When the word "True" shows up in a line of the data below, copy that whole line.

Collected data:
*** Begin section ***

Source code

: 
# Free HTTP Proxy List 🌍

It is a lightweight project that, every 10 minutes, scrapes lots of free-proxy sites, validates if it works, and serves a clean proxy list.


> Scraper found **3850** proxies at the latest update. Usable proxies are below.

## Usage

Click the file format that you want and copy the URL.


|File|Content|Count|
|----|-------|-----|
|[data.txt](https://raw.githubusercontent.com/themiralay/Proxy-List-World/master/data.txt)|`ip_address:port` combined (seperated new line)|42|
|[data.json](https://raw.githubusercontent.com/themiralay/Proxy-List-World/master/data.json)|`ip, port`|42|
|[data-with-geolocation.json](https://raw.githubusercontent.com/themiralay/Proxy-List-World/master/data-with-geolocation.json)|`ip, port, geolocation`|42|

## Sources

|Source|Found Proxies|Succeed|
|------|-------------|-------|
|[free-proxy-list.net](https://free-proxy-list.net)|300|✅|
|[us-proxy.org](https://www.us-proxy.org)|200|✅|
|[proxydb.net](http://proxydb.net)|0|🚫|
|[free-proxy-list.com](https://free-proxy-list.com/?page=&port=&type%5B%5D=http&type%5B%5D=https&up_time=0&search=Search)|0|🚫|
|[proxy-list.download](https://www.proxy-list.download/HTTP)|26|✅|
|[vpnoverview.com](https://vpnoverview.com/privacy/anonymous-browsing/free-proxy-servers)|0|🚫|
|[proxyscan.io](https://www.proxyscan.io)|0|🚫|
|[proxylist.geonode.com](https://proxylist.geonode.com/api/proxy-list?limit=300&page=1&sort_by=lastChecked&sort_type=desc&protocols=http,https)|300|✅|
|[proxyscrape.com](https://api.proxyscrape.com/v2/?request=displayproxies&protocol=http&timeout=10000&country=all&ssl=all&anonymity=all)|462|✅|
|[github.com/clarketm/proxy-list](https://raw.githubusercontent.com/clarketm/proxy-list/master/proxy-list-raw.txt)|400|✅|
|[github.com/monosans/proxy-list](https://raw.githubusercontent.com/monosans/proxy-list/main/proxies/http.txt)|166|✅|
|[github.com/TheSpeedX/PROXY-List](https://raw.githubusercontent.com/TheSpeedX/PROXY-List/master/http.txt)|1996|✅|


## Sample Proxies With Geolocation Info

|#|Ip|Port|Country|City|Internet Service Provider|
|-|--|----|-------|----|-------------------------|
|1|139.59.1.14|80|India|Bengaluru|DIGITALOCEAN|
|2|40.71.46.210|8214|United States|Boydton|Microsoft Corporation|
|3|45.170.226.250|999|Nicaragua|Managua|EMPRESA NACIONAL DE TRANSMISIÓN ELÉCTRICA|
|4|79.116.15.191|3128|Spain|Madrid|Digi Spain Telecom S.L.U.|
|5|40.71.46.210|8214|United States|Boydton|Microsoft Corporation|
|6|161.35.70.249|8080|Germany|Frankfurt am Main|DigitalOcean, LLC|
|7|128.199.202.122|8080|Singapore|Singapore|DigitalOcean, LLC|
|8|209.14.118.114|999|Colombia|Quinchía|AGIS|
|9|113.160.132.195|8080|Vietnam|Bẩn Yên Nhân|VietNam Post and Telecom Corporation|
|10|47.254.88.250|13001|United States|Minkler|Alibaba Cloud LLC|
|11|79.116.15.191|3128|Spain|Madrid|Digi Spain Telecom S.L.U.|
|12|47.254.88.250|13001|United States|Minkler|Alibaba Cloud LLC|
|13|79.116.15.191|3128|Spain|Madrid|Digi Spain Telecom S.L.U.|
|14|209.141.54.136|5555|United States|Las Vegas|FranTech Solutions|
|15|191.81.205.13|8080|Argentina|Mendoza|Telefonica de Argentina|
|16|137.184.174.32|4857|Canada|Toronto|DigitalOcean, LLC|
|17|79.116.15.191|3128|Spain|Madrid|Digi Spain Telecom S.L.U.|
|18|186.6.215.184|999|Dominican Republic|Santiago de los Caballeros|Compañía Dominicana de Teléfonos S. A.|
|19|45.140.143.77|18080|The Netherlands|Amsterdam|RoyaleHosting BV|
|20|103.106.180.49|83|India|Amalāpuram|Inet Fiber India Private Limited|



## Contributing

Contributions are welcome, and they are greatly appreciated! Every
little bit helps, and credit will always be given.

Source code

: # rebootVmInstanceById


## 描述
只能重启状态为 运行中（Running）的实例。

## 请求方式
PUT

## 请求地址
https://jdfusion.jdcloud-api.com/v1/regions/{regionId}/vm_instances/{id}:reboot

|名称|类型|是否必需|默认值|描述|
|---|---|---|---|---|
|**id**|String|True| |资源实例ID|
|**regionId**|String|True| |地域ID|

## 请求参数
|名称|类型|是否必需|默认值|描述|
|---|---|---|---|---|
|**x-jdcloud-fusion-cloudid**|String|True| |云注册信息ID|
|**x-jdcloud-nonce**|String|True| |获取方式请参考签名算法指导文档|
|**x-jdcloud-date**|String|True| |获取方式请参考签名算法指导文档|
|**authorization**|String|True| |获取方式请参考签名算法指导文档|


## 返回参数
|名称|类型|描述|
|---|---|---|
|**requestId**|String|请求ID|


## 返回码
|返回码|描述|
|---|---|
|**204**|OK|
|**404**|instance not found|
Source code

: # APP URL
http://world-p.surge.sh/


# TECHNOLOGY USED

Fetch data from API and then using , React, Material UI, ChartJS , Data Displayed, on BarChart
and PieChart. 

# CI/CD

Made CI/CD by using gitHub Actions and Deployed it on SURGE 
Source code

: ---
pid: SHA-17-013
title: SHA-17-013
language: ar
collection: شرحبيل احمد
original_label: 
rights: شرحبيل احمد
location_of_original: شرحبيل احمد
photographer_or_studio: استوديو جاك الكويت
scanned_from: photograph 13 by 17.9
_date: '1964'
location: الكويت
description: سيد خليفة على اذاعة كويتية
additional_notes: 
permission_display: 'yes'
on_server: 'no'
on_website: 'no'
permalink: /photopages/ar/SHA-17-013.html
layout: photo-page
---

*** End section ***

Output for this task:
|**id**|String|True| |资源实例ID|
|**regionId**|String|True| |地域ID|
|**x-jdcloud-fusion-cloudid**|String|True| |云注册信息ID|
|**x-jdcloud-nonce**|String|True| |获取方式请参考签名算法指导文档|
|**x-jdcloud-date**|String|True| |获取方式请参考签名算法指导文档|
|**authorization**|String|True| |获取方式请参考签名算法指导文档|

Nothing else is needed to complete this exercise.